__Directions for this task__: Which lines in the records below hold the word "sources"? Copy each of them.

+++ Exercise data +++

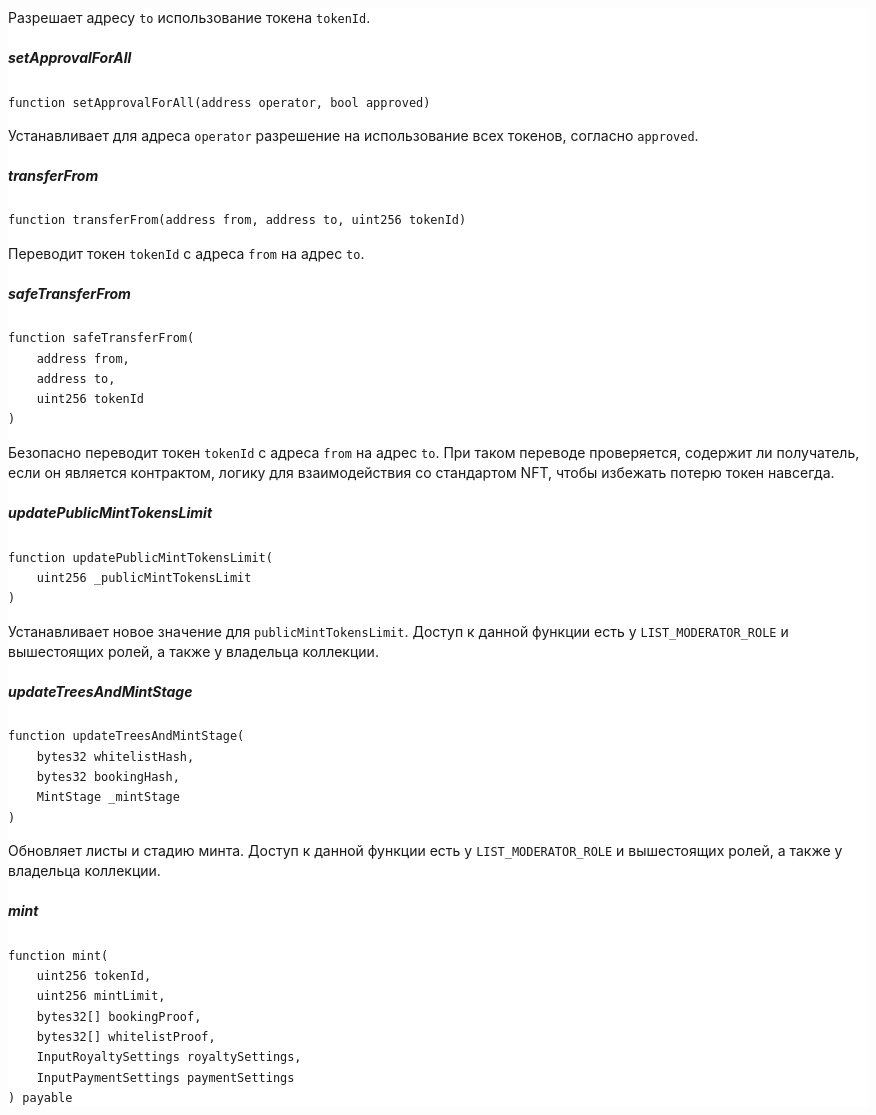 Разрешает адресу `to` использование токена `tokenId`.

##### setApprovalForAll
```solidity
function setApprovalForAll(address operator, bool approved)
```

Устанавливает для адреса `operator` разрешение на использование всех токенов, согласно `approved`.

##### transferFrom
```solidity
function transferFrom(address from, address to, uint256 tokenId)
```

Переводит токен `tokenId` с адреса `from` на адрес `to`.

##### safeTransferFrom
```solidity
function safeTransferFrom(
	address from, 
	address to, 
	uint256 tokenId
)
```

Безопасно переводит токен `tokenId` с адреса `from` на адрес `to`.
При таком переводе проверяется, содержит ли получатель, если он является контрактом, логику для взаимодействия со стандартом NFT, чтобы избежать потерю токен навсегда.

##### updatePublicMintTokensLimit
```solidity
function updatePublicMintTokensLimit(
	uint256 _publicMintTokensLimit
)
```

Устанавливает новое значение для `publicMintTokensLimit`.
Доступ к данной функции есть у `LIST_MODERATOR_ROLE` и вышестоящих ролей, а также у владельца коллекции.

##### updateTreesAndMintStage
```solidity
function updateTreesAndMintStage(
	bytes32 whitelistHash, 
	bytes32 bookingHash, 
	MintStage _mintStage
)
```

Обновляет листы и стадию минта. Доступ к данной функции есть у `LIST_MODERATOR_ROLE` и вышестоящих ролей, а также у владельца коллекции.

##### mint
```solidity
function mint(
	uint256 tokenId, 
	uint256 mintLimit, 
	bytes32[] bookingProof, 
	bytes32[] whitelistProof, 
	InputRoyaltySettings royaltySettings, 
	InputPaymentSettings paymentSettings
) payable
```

+++
+++ Exercise data +++

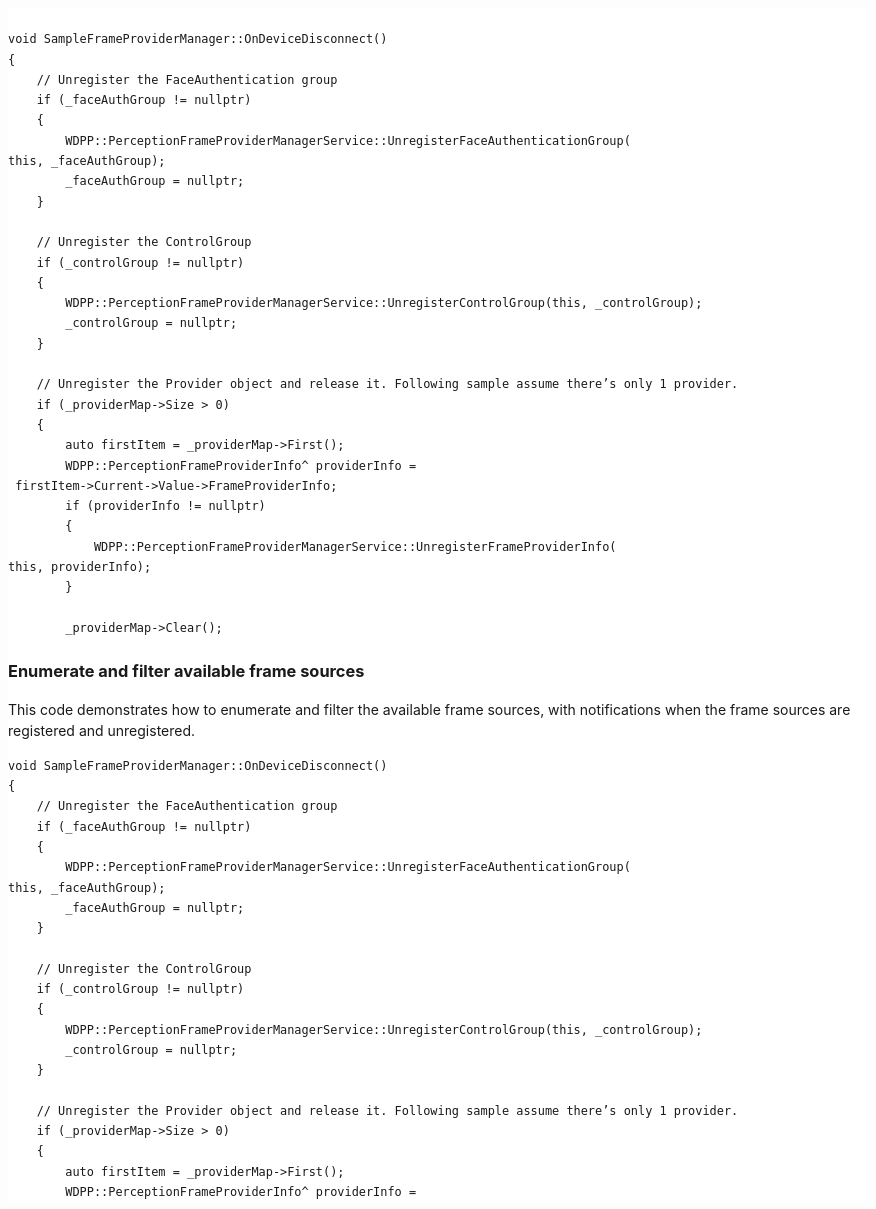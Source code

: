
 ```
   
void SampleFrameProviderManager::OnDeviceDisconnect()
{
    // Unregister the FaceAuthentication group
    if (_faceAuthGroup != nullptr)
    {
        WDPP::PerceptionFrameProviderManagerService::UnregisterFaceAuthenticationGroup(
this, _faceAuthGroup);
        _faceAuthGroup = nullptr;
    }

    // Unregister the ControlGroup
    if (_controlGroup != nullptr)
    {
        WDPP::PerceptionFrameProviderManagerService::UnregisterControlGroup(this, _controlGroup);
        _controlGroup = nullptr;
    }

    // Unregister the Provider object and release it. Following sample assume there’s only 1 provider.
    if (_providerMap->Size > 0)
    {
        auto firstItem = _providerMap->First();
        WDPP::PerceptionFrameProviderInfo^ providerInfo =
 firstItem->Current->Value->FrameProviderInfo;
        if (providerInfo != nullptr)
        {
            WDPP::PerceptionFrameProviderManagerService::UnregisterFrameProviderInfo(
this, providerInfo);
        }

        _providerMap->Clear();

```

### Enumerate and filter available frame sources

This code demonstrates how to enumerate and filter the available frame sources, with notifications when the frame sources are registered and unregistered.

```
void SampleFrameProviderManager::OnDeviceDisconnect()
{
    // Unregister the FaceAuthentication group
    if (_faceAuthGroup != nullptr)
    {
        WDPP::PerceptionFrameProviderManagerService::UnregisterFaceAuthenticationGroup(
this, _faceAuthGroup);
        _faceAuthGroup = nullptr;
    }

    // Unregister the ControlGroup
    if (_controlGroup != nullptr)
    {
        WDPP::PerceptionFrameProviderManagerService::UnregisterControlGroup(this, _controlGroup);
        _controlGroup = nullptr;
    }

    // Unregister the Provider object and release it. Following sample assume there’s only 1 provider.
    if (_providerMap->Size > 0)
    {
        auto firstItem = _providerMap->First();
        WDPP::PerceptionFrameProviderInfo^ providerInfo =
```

+++
+++ Exercise data +++

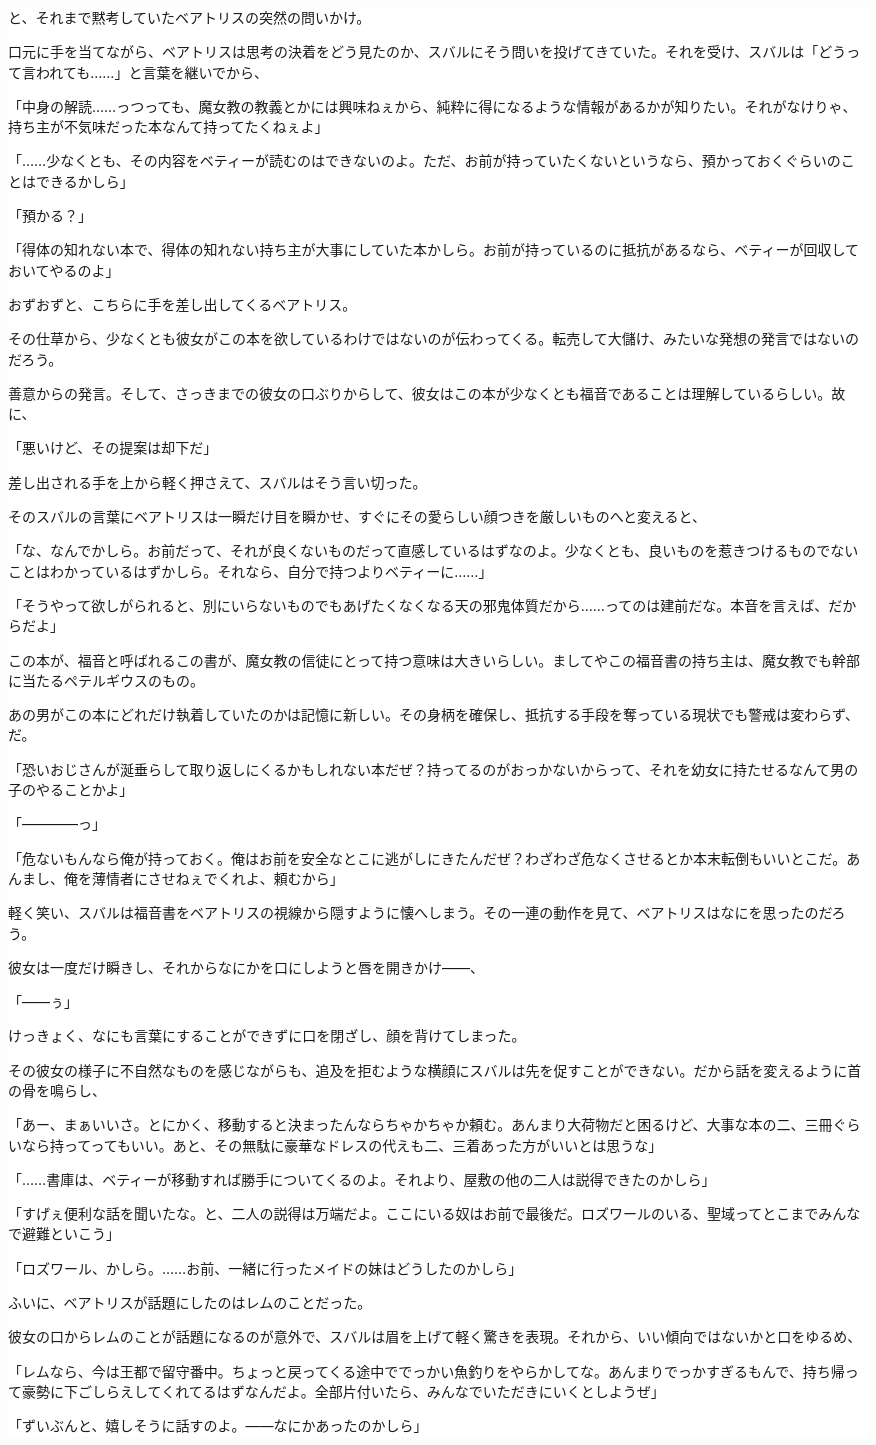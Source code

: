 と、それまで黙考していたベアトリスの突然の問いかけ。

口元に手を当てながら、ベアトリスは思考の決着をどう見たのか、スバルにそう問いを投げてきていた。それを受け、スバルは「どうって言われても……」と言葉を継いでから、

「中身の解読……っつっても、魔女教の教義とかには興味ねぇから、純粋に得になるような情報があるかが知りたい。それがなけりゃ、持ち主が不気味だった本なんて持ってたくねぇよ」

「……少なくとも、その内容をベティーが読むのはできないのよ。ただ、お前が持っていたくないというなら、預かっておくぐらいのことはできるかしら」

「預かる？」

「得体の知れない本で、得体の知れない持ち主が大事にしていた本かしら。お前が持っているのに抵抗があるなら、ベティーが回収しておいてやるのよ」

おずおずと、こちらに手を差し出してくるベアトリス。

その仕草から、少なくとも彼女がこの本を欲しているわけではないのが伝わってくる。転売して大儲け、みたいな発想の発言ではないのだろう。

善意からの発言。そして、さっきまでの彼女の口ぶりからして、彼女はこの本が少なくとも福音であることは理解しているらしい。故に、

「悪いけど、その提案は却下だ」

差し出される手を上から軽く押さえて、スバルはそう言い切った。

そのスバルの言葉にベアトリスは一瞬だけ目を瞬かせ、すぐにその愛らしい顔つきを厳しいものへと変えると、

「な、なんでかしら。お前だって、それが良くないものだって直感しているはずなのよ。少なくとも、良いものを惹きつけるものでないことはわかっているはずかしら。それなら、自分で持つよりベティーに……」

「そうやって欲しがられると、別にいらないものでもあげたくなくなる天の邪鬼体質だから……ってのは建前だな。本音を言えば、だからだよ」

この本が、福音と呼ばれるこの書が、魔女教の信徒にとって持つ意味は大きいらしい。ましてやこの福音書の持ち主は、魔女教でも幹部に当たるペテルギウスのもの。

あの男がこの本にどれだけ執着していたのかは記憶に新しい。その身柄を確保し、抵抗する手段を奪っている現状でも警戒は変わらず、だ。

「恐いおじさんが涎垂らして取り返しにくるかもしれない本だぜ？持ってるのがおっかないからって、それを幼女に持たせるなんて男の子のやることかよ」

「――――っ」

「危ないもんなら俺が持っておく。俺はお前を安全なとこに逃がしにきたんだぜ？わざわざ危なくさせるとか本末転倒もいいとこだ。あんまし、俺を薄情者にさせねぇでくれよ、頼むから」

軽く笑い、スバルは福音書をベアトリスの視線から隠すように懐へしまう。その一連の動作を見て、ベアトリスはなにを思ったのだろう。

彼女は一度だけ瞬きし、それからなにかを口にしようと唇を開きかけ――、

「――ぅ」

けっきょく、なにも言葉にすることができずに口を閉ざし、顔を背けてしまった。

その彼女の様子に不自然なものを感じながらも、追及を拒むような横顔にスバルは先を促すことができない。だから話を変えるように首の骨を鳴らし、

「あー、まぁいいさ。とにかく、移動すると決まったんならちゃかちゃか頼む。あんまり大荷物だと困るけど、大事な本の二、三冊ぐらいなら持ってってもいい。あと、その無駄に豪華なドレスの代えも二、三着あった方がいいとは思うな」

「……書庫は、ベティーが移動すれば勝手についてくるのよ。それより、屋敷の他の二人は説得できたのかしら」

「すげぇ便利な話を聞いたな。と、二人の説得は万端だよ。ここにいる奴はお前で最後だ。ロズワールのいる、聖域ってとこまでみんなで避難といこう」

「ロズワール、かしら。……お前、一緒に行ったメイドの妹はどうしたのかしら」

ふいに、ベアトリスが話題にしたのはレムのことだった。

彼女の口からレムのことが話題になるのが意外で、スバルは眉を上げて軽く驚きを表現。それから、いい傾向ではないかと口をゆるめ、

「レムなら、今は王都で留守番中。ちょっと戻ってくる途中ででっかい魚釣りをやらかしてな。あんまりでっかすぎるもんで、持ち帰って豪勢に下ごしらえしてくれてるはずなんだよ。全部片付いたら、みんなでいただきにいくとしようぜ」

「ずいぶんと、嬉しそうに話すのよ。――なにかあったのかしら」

+++

__Result below__:
### Enumerate and filter available frame sources
This code demonstrates how to enumerate and filter the available frame sources, with notifications when the frame sources are registered and unregistered.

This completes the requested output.